## Dataset Preperation

### Tokenization

In [5]:
from transformers import BertTokenizer
from datasets import load_dataset

from functools import partial

In [9]:
dataset = load_dataset('stanfordnlp/imdb')

bert_tokenizer = BertTokenizer.from_pretrained('bert-base-uncased')

def tokenize_function(examples, tokenizer):
    return tokenizer(examples['text'], padding='max_length', truncation=True)

bert_tokenize = partial(tokenize_function, tokenizer=bert_tokenizer)

tokenized_train = dataset['train'].map(bert_tokenize, batched=True)



### DataLoaders

In [11]:
from torch.utils.data import DataLoader

In [12]:
split = tokenized_train.train_test_split()
train, validation = split['train'], split['test']

train_loader = DataLoader(train.with_format('torch'))
validation_loader = DataLoader(validation.with_format('torch'))

len(train_loader), len(validation_loader)

(18750, 6250)

## Training

### Model

In [13]:
from transformers import DistilBertModel
from torch import nn

#### Example DistilBert model usage

In [36]:
bert = DistilBertModel.from_pretrained('distilbert-base-uncased')
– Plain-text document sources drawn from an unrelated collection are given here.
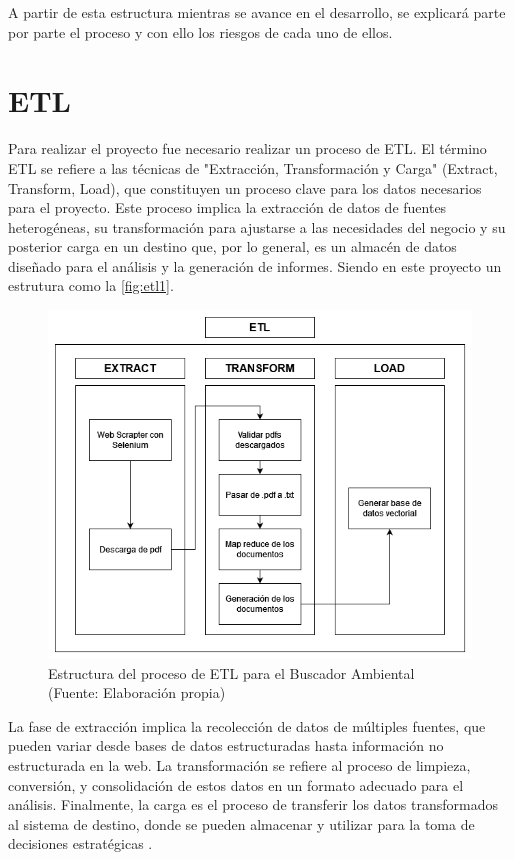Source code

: A partir de esta estructura mientras se avance en el desarrollo, se explicará parte por parte el proceso y con ello los riesgos de cada uno de ellos.



\section{ETL}


Para realizar el proyecto fue necesario realizar un proceso de ETL. El término ETL se refiere a las técnicas de "Extracción, 
Transformación y Carga" (Extract, Transform, Load), que constituyen un proceso clave para los datos necesarios para el proyecto. 
Este proceso implica la extracción de datos de fuentes heterogéneas, su transformación para ajustarse a las necesidades del 
negocio y su posterior carga en un destino que, por lo general, es un almacén de datos diseñado para el análisis y la generación 
de informes\cite{ETL1}. Siendo en este proyecto un estrutura como la \autoref{fig:etl1}.

\begin{figure}[ht!]
    \centering
    \includegraphics[width=.7\textwidth]{figures/huemulETL.png}
    \caption[Estructura del proceso de ETL para el Buscador Ambiental]{Estructura del proceso de ETL para el Buscador Ambiental\\
    {\scriptsize (Fuente: Elaboración propia)}}
    \label{fig:etl1}
\end{figure}
    

La fase de extracción implica la recolección de datos de múltiples fuentes, que pueden variar desde bases de datos 
estructuradas hasta información no estructurada en la web. La transformación se refiere al proceso de limpieza, conversión, 
y consolidación de estos datos en un formato adecuado para el análisis. Finalmente, la carga es el proceso de transferir 
los datos transformados al sistema de destino, donde se pueden almacenar y utilizar para la toma de decisiones estratégicas 
\cite{ETL1}.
ex_input = bert_tokenizer('this text will get tokenized and passed to the model', return_tensors='pt')
del ex_input['token_type_ids'] # DistilBert doesn't expect 'token_type_ids'
print(ex_input)

ex_output = distilbert(**ex_input)
print(ex_output) # the .last_hidden_state is what we really care about
print(ex_output.last_hidden_state) # the .last_hidden_state is what we really care about
print(ex_output.last_hidden_state.shape) 

: 

: 

#### Bert with classification head

In [35]:
class BertBinaryClassifier(nn.Module):
    def __init__(self, bert: nn.Module):
        super(BertBinaryClassifier, self).__init__()

        # freeze the bert parameters
        for param in bert.parameters():
            param.requires_grad = False

        self.bert = bert 

        bert_output_dim = bert.config.dim
        self.classify = nn.Linear(bert_output_dim, 1)

    def forward(self, x):
        x = self.bert(x)
        x = self.classify(x)
        return x


def make_model(bert: nn.Module) -> nn.Module:
    return BertBinaryClassifier(bert)


bert = DistilBertModel.from_pretrained('distilbert-base-uncased')

make_model(bert)



BertBinaryClassifier(
  (bert): DistilBertModel(
    (embeddings): Embeddings(
      (word_embeddings): Embedding(30522, 768, padding_idx=0)
      (position_embeddings): Embedding(512, 768)
      (LayerNorm): LayerNorm((768,), eps=1e-12, elementwise_affine=True)
      (dropout): Dropout(p=0.1, inplace=False)
    )
    (transformer): Transformer(
      (layer): ModuleList(
        (0-5): 6 x TransformerBlock(
          (attention): MultiHeadSelfAttention(
            (dropout): Dropout(p=0.1, inplace=False)
            (q_lin): Linear(in_features=768, out_features=768, bias=True)
            (k_lin): Linear(in_features=768, out_features=768, bias=True)
            (v_lin): Linear(in_features=768, out_features=768, bias=True)
            (out_lin): Linear(in_features=768, out_features=768, bias=True)
          )
          (sa_layer_norm): LayerNorm((768,), eps=1e-12, elementwise_affine=True)
          (ffn): FFN(
            (dropout): Dropout(p=0.1, inplace=False)
            (lin1): Li